Stocks plummeted over 3.5 percent in the week ended October 13 amid thin turnover on weak economic indicators and political uncertainty, which pushed bulls on the back foot and bears took charge.

Analyst Atif Zafar at JS Global Capital said investors mostly stayed on the sidelines as their shattered confidence failed to find any support with politics and economy continuing to attract attention for all the wrong reasons.

“The army chief voiced his concerns over the deteriorating macroeconomic indicators, while the State Bank of Pakistan (SBP) in its annual report also admitted to pressures on external and fiscal accounts,” Zafar added.

KSE 100-share Index of Pakistan Stock Exchange shed 3.5 percent or 1,465.81 points to close the week at 39,846.78 points. KSE 30-share Index lost 3.9 percent or 827.88 points to end at 20,209.74 points.

Average trading volume for the week clocked in at 146 million shares, up 4.3 percent as K-Electric dominated volumes following a regulator’s decision on multiyear tariffs.

Valuations re-attracted foreign investors and consequently weekly foreign portfolio inflow was recorded at $38.8 million as against an outflow of $9.8 million witnessed during the previous week.

“The outgoing week saw the benchmark KSE 100 crash amid rising pressures on both political and economic fronts,” Adnan Sami, an analyst at Topline Securities said.

Moreover, the World Bank’s warning on external front, a 22 percent year-on surge in trade deficit for July-September and a 20 percent decline in remittances caused rupee to slip 1.5 percent, but the SBP eventually intervened by calling an emergency meeting of exchange companies.

Economic Coordination Committee (ECC) of the cabinet slapped five to 25 percent regulatory duties on up to 250 non-essential items in a bid to rein in current account deficit to $15 billion or five percent of GDP during the current fiscal year.

During the week, engineering sector shed 11 percent and cement sector was down nine percent.

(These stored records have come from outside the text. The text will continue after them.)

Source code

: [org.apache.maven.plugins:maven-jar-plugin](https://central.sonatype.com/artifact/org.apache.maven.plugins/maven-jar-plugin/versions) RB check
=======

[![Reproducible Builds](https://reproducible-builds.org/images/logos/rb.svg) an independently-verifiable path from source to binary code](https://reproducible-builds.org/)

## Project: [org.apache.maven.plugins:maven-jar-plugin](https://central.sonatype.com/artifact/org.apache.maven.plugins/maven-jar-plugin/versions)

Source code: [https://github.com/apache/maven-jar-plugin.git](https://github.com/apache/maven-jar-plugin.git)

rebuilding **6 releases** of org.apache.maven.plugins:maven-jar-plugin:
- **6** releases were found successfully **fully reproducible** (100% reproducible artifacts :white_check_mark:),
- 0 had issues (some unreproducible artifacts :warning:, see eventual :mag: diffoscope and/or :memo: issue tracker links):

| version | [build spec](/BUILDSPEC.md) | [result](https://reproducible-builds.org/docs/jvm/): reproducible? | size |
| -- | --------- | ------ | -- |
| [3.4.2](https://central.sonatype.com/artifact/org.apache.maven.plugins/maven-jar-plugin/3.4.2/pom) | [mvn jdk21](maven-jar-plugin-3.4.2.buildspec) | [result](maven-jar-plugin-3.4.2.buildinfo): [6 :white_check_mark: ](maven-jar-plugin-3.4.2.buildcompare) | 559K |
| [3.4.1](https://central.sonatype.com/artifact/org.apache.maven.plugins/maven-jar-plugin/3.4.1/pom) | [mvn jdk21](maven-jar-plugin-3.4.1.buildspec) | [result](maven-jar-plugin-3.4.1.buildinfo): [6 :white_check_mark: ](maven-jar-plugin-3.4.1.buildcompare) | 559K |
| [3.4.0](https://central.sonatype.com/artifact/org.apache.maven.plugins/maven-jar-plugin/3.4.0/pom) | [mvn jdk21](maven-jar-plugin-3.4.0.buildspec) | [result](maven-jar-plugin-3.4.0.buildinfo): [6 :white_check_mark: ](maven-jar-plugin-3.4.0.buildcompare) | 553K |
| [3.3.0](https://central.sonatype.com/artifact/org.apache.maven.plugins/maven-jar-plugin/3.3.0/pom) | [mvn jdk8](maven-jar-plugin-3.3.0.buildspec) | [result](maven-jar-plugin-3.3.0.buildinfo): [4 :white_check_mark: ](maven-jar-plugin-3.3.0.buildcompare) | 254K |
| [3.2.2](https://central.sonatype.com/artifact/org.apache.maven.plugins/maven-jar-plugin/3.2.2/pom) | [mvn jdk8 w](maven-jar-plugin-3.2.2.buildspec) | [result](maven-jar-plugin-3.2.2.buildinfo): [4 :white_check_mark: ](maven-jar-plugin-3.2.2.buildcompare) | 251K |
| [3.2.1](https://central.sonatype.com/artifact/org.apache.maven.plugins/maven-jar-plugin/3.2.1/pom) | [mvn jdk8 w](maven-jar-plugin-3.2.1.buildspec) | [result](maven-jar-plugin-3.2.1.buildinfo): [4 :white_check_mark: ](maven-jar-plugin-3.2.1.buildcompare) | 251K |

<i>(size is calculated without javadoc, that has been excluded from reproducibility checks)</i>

Oil marketing companies lost eight percent, power generation contracted seven percent and fertiliser sector slid four percent.

ECC also revised up margins of oil marketing companies (OMCs) and deregulated high speed diesel.

“We believe aggressive market competition will limit OMCs’ ability to materially increase margins,” Elixir Securities said in a report.

Exploration and production and banking sectors fared a little better, but the stocks lost two percent and one percent, respectively.